Look through the records below and collect all lines that hold the string "developer".

(Beginning of Exercise data)

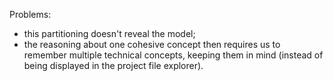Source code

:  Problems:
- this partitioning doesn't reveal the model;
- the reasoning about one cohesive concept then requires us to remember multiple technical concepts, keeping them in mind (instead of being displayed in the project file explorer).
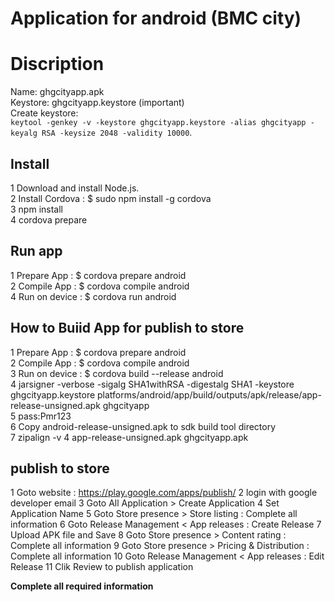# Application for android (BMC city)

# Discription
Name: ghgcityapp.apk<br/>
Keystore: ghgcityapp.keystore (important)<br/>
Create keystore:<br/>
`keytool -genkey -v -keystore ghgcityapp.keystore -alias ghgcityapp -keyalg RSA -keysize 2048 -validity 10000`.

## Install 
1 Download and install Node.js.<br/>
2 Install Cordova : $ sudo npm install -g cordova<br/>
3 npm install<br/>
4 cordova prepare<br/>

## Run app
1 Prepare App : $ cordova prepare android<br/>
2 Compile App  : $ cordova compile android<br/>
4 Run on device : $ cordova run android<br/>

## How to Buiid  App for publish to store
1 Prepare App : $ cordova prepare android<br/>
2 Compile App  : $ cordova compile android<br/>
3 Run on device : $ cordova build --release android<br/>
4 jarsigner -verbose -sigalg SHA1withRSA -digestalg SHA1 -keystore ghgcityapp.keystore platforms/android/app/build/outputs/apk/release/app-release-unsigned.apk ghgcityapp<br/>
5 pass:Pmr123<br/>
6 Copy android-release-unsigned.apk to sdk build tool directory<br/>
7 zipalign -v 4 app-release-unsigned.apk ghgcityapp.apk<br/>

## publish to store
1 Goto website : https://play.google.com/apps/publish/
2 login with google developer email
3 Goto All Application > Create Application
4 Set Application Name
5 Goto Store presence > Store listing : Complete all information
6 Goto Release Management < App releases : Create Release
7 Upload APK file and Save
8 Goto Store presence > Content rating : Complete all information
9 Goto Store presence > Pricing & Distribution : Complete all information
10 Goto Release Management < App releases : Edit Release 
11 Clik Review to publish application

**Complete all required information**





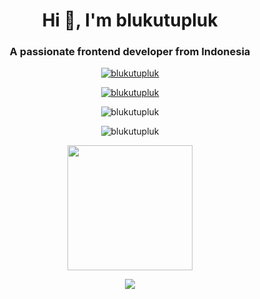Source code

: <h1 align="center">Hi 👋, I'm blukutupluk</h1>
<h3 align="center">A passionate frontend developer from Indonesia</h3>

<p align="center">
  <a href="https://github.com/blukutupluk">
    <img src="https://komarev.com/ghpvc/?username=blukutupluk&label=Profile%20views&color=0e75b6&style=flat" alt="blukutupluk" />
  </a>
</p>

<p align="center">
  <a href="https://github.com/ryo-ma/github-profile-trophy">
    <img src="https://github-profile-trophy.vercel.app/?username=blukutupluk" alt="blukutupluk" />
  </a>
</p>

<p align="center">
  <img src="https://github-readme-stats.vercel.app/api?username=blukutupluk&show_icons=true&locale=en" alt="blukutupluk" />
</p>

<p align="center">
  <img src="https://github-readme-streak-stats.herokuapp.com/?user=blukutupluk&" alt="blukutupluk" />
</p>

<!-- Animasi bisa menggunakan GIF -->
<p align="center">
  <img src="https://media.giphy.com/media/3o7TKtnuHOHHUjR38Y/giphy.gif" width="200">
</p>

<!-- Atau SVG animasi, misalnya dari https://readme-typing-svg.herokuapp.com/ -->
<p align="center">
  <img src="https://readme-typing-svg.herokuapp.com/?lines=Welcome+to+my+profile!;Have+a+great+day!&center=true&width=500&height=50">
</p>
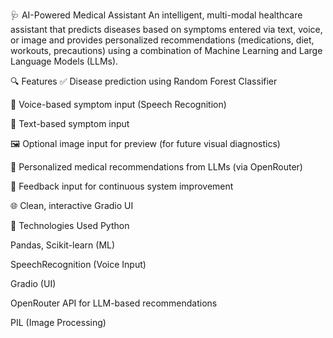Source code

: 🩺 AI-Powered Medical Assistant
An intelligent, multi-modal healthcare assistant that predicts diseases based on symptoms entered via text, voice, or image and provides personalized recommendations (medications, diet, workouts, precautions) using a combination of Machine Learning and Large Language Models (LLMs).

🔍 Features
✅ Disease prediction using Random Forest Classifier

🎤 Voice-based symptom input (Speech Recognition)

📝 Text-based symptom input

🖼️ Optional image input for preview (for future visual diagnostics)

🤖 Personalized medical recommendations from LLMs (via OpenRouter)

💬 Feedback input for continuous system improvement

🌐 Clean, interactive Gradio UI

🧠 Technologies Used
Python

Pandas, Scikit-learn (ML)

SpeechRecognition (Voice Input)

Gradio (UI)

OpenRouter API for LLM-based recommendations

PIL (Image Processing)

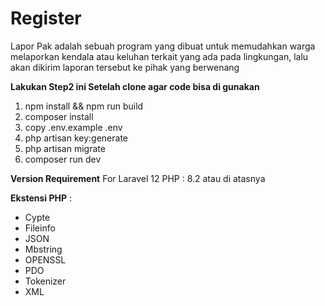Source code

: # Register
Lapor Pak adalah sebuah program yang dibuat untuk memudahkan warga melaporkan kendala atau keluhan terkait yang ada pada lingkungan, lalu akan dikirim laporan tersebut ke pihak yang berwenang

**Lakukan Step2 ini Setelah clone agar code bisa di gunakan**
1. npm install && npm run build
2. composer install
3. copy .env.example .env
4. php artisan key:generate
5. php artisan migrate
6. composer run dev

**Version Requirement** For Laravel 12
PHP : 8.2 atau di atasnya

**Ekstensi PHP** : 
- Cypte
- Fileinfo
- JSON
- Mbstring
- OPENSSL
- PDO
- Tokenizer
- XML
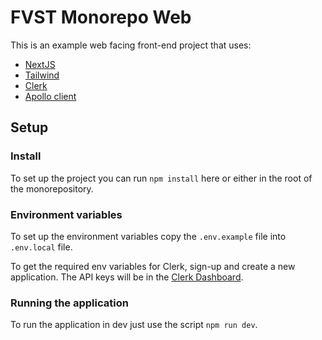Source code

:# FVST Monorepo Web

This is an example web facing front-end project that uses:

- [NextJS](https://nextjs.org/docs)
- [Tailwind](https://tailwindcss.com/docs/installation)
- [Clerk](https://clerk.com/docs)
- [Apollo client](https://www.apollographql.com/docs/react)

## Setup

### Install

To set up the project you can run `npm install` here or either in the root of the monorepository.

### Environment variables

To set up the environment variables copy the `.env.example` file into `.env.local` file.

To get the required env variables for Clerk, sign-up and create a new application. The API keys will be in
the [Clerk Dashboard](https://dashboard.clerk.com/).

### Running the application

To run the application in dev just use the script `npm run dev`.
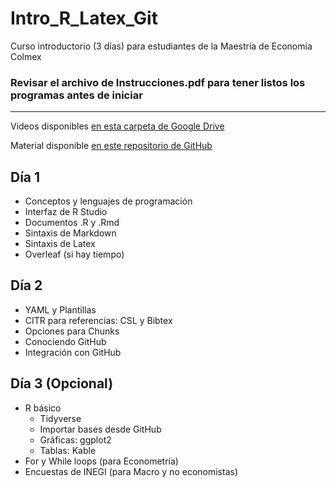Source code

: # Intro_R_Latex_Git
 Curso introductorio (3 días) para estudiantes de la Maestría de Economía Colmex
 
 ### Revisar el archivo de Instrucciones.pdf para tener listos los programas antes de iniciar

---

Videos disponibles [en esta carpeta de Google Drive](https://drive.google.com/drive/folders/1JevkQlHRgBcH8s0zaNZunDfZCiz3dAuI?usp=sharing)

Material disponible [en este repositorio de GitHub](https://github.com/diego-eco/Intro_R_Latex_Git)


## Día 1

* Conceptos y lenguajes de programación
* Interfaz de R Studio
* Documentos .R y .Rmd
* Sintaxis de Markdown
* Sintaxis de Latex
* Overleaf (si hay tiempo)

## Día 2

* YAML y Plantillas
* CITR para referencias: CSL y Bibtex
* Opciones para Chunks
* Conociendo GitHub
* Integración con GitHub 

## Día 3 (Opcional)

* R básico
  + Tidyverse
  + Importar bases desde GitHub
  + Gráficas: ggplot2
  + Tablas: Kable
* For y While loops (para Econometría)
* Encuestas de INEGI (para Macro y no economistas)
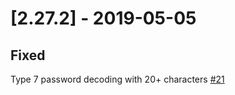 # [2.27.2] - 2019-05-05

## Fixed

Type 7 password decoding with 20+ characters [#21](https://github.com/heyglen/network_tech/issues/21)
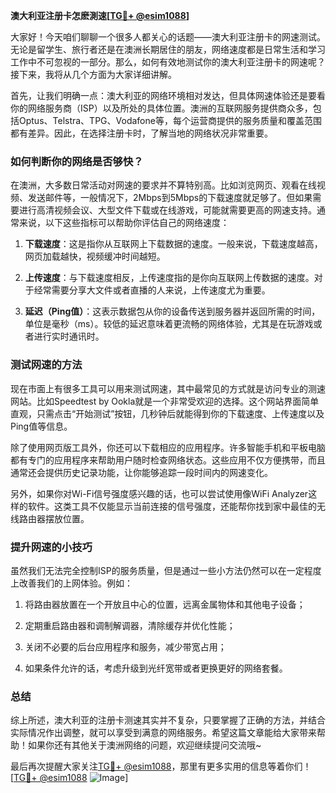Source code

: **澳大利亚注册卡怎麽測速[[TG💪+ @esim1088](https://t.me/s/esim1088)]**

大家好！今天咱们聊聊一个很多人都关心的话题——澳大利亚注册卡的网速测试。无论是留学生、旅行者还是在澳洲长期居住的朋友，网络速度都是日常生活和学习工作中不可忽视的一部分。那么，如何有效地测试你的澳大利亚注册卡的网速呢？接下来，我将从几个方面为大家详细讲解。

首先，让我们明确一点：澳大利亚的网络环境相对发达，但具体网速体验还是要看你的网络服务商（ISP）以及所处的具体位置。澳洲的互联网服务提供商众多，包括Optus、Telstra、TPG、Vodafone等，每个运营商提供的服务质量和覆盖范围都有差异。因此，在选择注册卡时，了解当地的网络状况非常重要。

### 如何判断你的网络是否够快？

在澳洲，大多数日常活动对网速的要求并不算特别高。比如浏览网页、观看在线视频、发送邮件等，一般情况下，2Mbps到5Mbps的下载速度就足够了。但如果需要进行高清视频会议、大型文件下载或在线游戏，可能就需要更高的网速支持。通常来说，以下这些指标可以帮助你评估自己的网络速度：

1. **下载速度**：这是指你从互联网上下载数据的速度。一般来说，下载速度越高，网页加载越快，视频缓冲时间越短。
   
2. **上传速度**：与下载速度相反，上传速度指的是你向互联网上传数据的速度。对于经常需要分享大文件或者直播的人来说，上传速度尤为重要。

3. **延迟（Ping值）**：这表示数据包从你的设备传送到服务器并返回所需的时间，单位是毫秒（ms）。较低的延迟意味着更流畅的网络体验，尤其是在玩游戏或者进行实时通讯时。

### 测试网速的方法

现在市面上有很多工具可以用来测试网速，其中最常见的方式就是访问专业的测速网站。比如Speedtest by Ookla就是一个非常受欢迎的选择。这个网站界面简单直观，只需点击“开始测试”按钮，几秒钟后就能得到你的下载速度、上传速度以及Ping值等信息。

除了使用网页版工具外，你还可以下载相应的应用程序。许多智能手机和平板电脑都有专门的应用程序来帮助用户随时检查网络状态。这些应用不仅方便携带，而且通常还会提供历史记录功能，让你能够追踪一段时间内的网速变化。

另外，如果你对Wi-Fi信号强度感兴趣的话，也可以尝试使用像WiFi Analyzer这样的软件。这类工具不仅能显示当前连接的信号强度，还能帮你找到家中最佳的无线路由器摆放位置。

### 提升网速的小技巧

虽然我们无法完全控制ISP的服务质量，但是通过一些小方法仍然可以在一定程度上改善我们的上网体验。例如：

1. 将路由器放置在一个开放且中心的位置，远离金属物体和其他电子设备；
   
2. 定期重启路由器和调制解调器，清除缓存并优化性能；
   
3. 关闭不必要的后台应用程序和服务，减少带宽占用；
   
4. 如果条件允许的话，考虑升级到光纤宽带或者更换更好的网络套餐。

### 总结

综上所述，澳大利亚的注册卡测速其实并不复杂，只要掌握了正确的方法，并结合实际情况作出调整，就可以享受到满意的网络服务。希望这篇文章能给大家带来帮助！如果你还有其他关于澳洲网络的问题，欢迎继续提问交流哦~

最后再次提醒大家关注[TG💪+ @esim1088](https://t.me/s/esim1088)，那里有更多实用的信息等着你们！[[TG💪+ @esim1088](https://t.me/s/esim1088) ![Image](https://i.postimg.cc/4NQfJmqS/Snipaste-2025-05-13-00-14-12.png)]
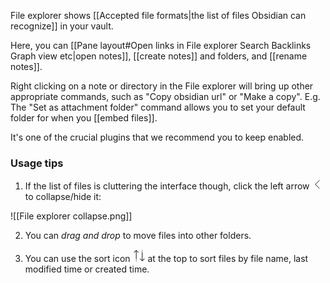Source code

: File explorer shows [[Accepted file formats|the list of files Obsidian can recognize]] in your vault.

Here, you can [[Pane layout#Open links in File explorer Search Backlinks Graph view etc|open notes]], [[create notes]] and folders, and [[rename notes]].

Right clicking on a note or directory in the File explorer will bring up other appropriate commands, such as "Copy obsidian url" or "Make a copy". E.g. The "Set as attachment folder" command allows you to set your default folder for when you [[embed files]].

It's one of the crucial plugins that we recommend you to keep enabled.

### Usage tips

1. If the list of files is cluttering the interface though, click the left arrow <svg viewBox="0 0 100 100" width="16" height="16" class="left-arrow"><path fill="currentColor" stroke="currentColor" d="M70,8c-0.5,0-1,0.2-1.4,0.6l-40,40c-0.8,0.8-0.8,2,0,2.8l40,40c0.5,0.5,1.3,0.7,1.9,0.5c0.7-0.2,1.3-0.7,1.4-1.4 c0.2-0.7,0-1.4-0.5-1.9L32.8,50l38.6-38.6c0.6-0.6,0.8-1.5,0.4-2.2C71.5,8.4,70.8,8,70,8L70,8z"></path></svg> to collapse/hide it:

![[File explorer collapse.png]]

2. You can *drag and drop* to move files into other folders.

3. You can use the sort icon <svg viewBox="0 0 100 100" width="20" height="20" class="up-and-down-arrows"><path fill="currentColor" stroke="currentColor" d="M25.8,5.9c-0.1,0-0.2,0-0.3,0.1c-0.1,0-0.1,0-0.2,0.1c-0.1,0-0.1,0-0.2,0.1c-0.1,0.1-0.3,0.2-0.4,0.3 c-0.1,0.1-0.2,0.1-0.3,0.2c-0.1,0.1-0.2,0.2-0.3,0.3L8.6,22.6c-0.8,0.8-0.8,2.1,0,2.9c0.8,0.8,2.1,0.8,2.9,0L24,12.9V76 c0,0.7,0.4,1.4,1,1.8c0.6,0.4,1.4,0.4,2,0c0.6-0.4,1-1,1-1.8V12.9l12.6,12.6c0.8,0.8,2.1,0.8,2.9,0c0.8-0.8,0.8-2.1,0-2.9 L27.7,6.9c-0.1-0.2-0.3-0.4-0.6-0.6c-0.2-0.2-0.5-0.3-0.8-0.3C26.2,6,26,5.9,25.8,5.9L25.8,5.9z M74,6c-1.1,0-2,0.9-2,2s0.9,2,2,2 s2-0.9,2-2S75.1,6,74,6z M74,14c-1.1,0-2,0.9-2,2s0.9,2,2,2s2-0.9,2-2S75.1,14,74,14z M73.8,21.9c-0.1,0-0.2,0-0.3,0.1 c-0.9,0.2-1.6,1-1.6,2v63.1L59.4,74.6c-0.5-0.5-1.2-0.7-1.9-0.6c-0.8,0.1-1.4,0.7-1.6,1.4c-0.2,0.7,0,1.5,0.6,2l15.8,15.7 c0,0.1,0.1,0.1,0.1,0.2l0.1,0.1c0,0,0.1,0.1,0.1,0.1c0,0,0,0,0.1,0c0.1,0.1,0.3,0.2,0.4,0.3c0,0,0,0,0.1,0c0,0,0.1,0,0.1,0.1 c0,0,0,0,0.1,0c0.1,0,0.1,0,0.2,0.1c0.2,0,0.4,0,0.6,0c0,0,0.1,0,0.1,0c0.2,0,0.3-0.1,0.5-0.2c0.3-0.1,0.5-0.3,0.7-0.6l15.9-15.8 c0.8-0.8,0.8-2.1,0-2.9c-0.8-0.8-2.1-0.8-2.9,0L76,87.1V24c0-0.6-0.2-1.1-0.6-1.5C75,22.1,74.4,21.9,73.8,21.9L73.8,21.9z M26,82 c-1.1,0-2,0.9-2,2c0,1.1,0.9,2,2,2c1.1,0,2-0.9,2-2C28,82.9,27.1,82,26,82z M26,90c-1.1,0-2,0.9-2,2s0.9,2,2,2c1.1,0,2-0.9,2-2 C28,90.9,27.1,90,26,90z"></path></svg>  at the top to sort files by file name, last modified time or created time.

(End of Exercise data)

- [Solved problem]
2 login with google developer email
<h3 align="center">A passionate frontend developer from Indonesia</h3>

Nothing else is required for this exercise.